Editor’s note: This opinion piece has been edited to correct spending per student figures for Youngstown City Schools and the state average obtained from the Ohio Department of Education. The original editorial included larger figures obtained from Public School Review.

The two candidates facing off in the Ohio House 58th District representative race bring vastly different ideas to the table.

Democratic incumbent Michele Lepore-Hagan, 65, of Youngstown, is seeking her fourth term in Columbus. If re-elected, this would be her final term due to term limits. She lists education as among her highest priorities, and said she is not giving up on efforts to repeal House Bill 70, the “Youngstown Plan” that took state control from local boards of education, such as the Youngstown Board of Education, that are overseeing districts failing academically.

When asked for her ideas on improving academic performance in Youngstown, Lepore-Hagan quickly responded to our editorial board that the school district needs more money.

“We are not addressing what we need to address, and how do we make it better? We work with teachers and parents, and we allocate more funds, and we take it more seriously,”

Lepore-Hagan said.

Indeed, this is a serious issue that requires attention and focus. It does need collaborative efforts among teachers and families. However, we do not believe increased allocations are the answer.

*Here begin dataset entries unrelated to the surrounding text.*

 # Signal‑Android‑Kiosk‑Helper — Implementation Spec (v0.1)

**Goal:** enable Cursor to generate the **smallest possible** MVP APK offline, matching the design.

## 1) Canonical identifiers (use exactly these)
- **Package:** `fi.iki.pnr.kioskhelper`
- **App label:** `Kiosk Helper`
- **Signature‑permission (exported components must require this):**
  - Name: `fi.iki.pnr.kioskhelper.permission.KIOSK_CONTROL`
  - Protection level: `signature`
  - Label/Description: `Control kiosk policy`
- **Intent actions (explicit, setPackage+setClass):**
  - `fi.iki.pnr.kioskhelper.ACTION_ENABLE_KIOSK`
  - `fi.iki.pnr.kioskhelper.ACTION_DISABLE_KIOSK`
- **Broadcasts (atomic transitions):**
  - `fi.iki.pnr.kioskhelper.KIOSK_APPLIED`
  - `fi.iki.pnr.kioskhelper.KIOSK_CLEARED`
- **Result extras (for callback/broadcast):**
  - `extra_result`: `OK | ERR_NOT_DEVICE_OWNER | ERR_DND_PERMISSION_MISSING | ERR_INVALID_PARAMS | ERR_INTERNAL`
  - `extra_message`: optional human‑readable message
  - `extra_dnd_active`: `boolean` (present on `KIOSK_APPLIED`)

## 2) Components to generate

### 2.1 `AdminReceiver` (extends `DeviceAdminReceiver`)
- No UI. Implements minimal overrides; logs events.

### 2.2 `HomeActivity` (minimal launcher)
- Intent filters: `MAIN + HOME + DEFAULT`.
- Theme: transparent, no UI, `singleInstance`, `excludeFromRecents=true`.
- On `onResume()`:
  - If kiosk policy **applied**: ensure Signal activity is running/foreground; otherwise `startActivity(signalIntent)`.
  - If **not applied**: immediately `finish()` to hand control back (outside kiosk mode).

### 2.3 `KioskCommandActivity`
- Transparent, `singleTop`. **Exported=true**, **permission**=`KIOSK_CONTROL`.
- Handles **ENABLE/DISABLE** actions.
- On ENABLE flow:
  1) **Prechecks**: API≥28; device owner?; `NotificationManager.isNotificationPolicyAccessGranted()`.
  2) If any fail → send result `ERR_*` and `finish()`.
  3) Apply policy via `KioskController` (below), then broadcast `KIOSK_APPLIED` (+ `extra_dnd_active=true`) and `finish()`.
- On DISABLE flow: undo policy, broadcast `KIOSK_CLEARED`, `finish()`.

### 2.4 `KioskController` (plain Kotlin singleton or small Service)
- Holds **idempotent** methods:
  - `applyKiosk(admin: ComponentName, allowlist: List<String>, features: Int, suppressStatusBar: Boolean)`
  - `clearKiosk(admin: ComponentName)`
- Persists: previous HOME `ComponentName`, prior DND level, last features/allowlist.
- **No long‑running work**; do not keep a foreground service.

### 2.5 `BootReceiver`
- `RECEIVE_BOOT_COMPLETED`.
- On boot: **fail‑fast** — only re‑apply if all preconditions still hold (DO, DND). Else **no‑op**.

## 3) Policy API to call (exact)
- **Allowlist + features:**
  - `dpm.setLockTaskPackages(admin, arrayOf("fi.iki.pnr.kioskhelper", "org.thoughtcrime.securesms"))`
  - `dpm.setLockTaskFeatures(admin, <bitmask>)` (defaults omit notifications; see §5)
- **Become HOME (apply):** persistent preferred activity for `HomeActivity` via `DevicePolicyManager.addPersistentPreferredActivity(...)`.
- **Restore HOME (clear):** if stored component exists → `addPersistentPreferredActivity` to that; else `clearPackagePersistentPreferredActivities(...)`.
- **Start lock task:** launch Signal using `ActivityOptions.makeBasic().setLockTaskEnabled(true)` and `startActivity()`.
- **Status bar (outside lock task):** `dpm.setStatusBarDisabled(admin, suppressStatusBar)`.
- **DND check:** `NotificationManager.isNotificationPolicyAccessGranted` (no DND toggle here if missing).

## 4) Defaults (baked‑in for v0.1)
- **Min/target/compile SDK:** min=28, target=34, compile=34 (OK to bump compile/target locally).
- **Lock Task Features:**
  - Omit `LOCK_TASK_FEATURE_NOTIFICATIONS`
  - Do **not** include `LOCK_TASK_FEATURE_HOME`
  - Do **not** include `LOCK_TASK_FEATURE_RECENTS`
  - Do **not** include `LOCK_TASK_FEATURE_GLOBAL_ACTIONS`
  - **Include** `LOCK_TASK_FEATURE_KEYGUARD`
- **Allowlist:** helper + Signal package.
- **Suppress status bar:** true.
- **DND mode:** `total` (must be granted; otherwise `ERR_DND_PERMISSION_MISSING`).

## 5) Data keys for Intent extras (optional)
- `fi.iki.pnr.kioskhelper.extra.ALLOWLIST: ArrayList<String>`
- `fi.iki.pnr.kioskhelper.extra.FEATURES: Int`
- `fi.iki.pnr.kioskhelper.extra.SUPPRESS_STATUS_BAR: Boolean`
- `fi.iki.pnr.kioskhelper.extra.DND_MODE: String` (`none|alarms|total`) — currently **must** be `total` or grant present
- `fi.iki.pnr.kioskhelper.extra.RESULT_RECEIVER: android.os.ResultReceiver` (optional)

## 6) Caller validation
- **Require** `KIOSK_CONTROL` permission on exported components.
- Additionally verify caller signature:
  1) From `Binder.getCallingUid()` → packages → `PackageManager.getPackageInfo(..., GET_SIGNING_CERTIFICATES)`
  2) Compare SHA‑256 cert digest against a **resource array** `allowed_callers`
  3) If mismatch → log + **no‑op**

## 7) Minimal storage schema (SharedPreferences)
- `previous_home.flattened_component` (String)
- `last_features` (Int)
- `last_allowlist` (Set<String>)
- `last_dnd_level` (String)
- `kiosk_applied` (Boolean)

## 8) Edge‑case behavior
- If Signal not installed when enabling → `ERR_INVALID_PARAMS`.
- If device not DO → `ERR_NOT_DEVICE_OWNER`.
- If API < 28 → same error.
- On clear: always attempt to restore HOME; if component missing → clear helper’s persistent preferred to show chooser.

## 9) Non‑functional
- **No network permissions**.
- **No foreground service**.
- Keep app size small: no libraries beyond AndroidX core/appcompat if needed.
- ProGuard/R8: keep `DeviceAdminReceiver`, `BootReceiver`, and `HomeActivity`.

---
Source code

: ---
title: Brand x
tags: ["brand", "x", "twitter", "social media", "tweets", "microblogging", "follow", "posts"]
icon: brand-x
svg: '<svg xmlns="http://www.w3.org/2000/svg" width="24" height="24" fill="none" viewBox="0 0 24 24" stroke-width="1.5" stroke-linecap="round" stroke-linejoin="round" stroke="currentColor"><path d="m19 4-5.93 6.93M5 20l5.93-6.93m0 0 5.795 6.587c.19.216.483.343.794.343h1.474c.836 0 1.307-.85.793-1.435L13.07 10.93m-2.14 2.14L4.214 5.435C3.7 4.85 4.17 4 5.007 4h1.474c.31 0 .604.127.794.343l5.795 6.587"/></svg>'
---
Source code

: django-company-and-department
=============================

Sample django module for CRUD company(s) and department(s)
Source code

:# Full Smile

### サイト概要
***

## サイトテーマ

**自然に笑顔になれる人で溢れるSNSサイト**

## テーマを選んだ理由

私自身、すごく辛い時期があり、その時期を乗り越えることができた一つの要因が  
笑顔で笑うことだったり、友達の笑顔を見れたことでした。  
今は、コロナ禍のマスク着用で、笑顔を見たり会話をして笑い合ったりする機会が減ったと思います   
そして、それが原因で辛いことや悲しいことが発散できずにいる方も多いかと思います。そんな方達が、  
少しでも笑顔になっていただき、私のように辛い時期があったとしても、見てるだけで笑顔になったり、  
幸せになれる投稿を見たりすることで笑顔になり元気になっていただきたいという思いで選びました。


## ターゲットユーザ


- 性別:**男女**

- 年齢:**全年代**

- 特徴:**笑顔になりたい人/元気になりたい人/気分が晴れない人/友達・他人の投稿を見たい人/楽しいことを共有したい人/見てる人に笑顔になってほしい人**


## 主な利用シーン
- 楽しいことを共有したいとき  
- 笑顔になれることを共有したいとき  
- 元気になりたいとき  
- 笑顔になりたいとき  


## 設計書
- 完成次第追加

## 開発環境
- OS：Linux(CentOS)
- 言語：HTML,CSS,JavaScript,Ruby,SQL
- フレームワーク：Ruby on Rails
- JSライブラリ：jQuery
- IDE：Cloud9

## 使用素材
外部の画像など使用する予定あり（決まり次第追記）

In fact, the Youngstown City School District already spends among the highest amount per student in the state of Ohio. Youngstown City Schools spends $12,419 per student, according to the Ohio School Report Cards issued by the state Department of Education. By comparison, Ohio’s average is $9,883. And yet, the school district still struggles academically. That tells us that funding is not the problem nor necessarily the solution.

While we do not believe the state takeover of the school district is working, we also do not believe throwing more money at the problem is the right answer.

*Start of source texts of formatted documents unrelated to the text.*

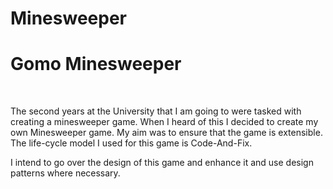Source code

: # Minesweeper

<h1>Gomo Minesweeper</h1>
<br />
<p>
  The second years at the University that I am going to were tasked with creating a minesweeper game.
  When I heard of this I decided to create my own Minesweeper game. My aim was to ensure that the 
  game is extensible. The life-cycle model I used for this game is Code-And-Fix.
</p>

<p>
  I intend to go over the design of this game and enhance it and use design patterns where
  necessary.
</p>
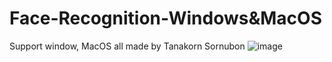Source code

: # Face-Recognition-Windows&MacOS
Support window, MacOS all made by Tanakorn Sornubon
![image](https://user-images.githubusercontent.com/95271718/187034050-ca4250f2-6844-4bd9-ade2-8642a5cf0f64.png)
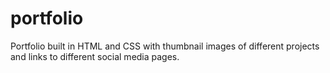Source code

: # portfolio

Portfolio built in HTML and CSS with thumbnail images of different projects and links to different social media pages.

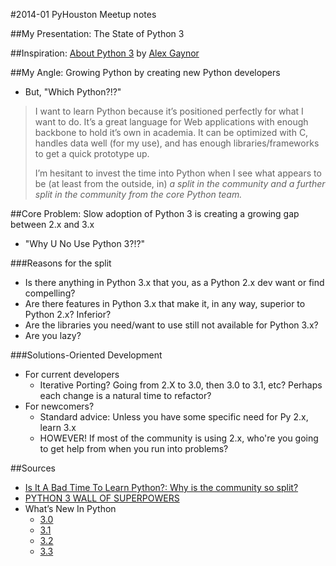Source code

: #2014-01 PyHouston Meetup notes

##My Presentation: The State of Python 3

##Inspiration: [About Python 3](http://alexgaynor.net/2013/dec/30/about-python-3/) by [Alex Gaynor](http://alexgaynor.net/about/)

##My Angle: Growing Python by creating new Python developers
-  But, "Which Python?!?"

<blockquote><p>I want to learn Python because it’s positioned perfectly for what I want to do. It’s a great language for Web applications with enough backbone to hold it’s own in academia. It can be optimized with C, handles data well (for my use), and has enough libraries/frameworks to get a quick prototype up.</p>

<p>I’m hesitant to invest the time into Python when I see what appears to be (at least from the outside, in) <em>a split in the community and a further split in the community from the core Python team.</em></p>
</blockquote>

##Core Problem: Slow adoption of Python 3 is creating a growing gap between 2.x and 3.x
-  "Why U No Use Python 3?!?"

###Reasons for the split
-  Is there anything in Python 3.x that you, as a Python 2.x dev want or find compelling?
-  Are there features in Python 3.x that make it, in any way, superior to Python 2.x? Inferior?
-  Are the libraries you need/want to use still not available for Python 3.x?
-  Are you lazy?

###Solutions-Oriented Development
-  For current developers
    -   Iterative Porting? Going from 2.X to 3.0, then 3.0 to 3.1, etc? Perhaps each change is a natural time to refactor?
-  For newcomers?
    -  Standard advice: Unless you have some specific need for Py 2.x, learn 3.x
    -  HOWEVER! If most of the community is using 2.x, who're you going to get help from when you run into problems?

##Sources
-  [Is It A Bad Time To Learn Python?: Why is the community so split?](https://medium.com/p/1852949d147e)
-  [PYTHON 3 WALL OF SUPERPOWERS](http://python3wos.appspot.com/)
-  What’s New In Python 
    -  [3.0](http://docs.python.org/3/whatsnew/3.0.html)
    -  [3.1](http://docs.python.org/3/whatsnew/3.1.html)
    -  [3.2](http://docs.python.org/3/whatsnew/3.2.html)
    -  [3.3](http://docs.python.org/3/whatsnew/3.3.html)

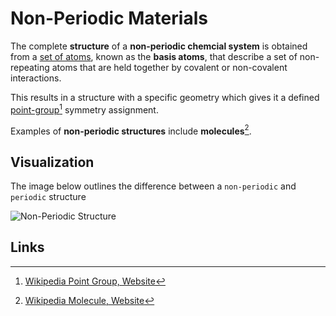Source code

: # Non-Periodic Materials

The complete **structure** of a **non-periodic chemcial system** is obtained from a [set of atoms](../../properties-directory/structural/non-periodic-basis.md), known as the **basis atoms**, that describe a set of non-repeating atoms that are held together by covalent or non-covalent interactions.  

This results in a structure with a specific geometry which gives it a defined [point-group](../../properties-directory/structural/point-group.md)[^2] symmetry assignment.

Examples of **non-periodic structures** include **molecules**[^1].

## Visualization

The image below outlines the difference between a `non-periodic` and `periodic` structure

![Non-Periodic Structure](../../images/materials/non_periodic_structure.jpg "Non-Periodic Structure")

## Links

[^1]: [Wikipedia Molecule, Website](https://en.wikipedia.org/wiki/Molecule)
[^2]: [Wikipedia Point Group, Website](https://en.wikipedia.org/wiki/Point_group)

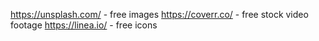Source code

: https://unsplash.com/ - free images
https://coverr.co/ - free stock video footage
https://linea.io/ - free icons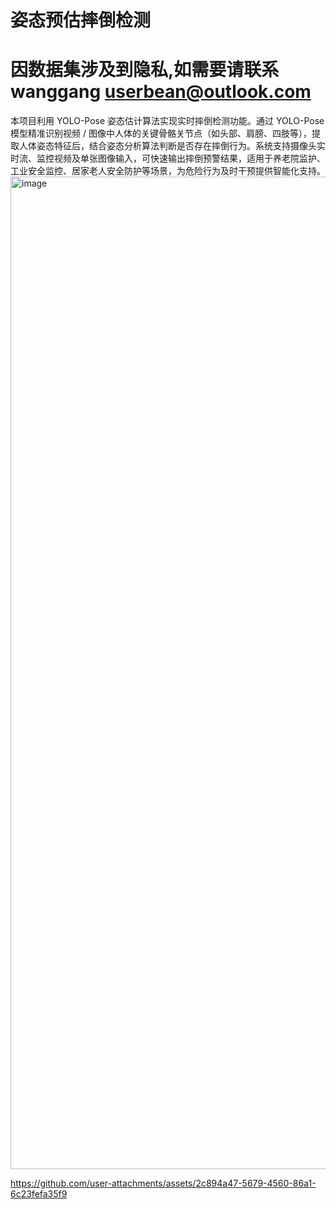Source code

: # 姿态预估摔倒检测
# 因数据集涉及到隐私,如需要请联系wanggang userbean@outlook.com

本项目利用 YOLO-Pose 姿态估计算法实现实时摔倒检测功能。通过 YOLO-Pose 模型精准识别视频 / 图像中人体的关键骨骼关节点（如头部、肩膀、四肢等），提取人体姿态特征后，结合姿态分析算法判断是否存在摔倒行为。系统支持摄像头实时流、监控视频及单张图像输入，可快速输出摔倒预警结果，适用于养老院监护、工业安全监控、居家老人安全防护等场景，为危险行为及时干预提供智能化支持。
<img width="1512" height="1588" alt="image" src="https://github.com/user-attachments/assets/7fe54ca6-15cc-40b0-828a-da0517cbc00c" />


https://github.com/user-attachments/assets/2c894a47-5679-4560-86a1-6c23fefa35f9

Meanwhile, we also question the thought process and radical education suggestions put forth by Lepore-Hagan’s challenger, Republican David Simon.

Simon, 58, of Youngstown, previously unsuccessfully challenged Lepore-Hagan for her seat in 2018.

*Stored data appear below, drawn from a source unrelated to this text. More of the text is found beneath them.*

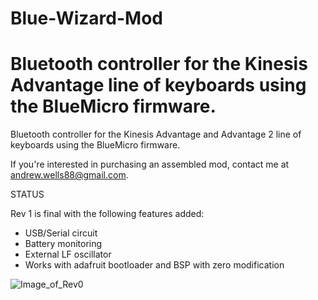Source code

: # Blue-Wizard-Mod
 Bluetooth controller for the Kinesis Advantage line of keyboards using the BlueMicro firmware.
=======
 Bluetooth controller for the Kinesis Advantage and Advantage 2 line of keyboards using the BlueMicro firmware.
 
 If you're interested in purchasing an assembled mod, contact me at andrew.wells88@gmail.com.
 
 STATUS
 
 Rev 1 is final with the following features added:
 
 - USB/Serial circuit
 - Battery monitoring
 - External LF oscillator
 - Works with adafruit bootloader and BSP with zero modification
 
  
![Image_of_Rev0](https://github.com/wizarddata/Blue-Wizard-Mod/blob/master/Pictures/20200911_090510.jpg)

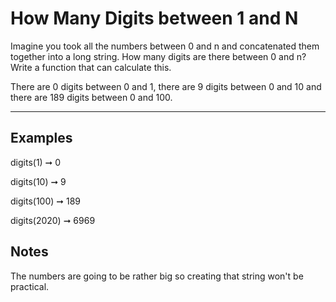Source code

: # How Many Digits between 1 and N

Imagine you took all the numbers between 0 and n and concatenated them together into a long string. How many digits are there between 0 and n? Write a function that can calculate this.

There are 0 digits between 0 and 1, there are 9 digits between 0 and 10 and there are 189 digits between 0 and 100.

---

## Examples

digits(1) ➞ 0

digits(10) ➞ 9

digits(100) ➞ 189

digits(2020) ➞ 6969

## Notes

The numbers are going to be rather big so creating that string won't be practical.
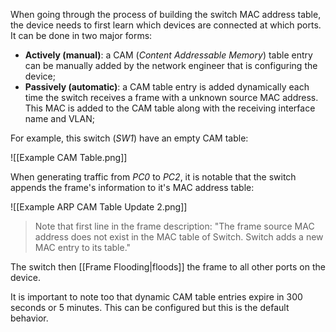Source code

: 
When going through the process of building the switch MAC address table, the device needs to first learn which devices are connected at which ports. It can be done in two major forms:

- **Actively (manual)**: a CAM (*Content Addressable Memory*) table entry can be manually added by the network engineer that is configuring the device;
- **Passively (automatic)**: a CAM table entry is added dynamically each time the switch receives a frame with a unknown source MAC address. This MAC is added to the CAM table along with the receiving interface name and VLAN;

For example, this switch (*SW1*) have an empty CAM table:

![[Example CAM Table.png]]

When generating traffic from *PC0* to *PC2*, it is notable that the switch appends the frame's information to it's MAC address table:

![[Example ARP CAM Table Update 2.png]]

> Note that first line in the frame description: "The frame source MAC address does not exist in the MAC table of Switch. Switch adds a new MAC entry to its table."

The switch then [[Frame Flooding|floods]] the frame to all other ports on the device.

It is important to note too that dynamic CAM table entries expire in 300 seconds or 5 minutes. This can be configured but this is the default behavior.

Like Lepore-Hagan, Simon also does not support House Bill 70. He says teachers should be held accountable for educating their students, and that should be done in a collaborative evaluation system involving the administration, families, the state, the courts and the teachers themselves. He also proposes eliminating “high stakes” testing.

As far as education funding goes, he also proposes eliminating property taxes that largely fund school districts in Ohio. He believes collaborations should be formed between the district and business or skilled trades that ultimately would fund the school districts. In exchange for helping companies and skilled trades connect with students — potential future labor — the businesses would simply donate money that would fund school operations.

While we always encourage fresh ideas — and especially ways to reduce taxes — we have a difficult time envisioning how Simon’s idea would come to fruition or, if it did, how it would be sustainable.

Other priorities Simon lists include economic development, particularly in brownfield areas of the Mahoning Valley. He says he would encourage development simply by reaching out to business and being accessible. He also wants to improve safety. He would do this by working with law enforcement to increase visibility. He said he strongly opposes any efforts to defund police.

Simon’s thinking on these issues seems naive and simplistic.

Lepore-Hagan, meanwhile, listed specific goals and priorities, such as passing a universal vote-by-mail system in Ohio. She also wants to establish new protections for Ohioans who are being taken advantage of by what she describes as abuses in the land-contract industry.

Lepore-Hagan’s approach to issues falls in line with liberal agendas. While her stance is more left-leaning than we generally tend to support, we do believe that she has made herself available and accessible to her constituents, and has done her best to serve their needs and requests.

Lepore-Hagan also has proven that she works well with her colleagues in Columbus.

As such, she deserves an opportunity to return to Columbus. We endorse Lepore-Hagan to keep her Statehouse seat.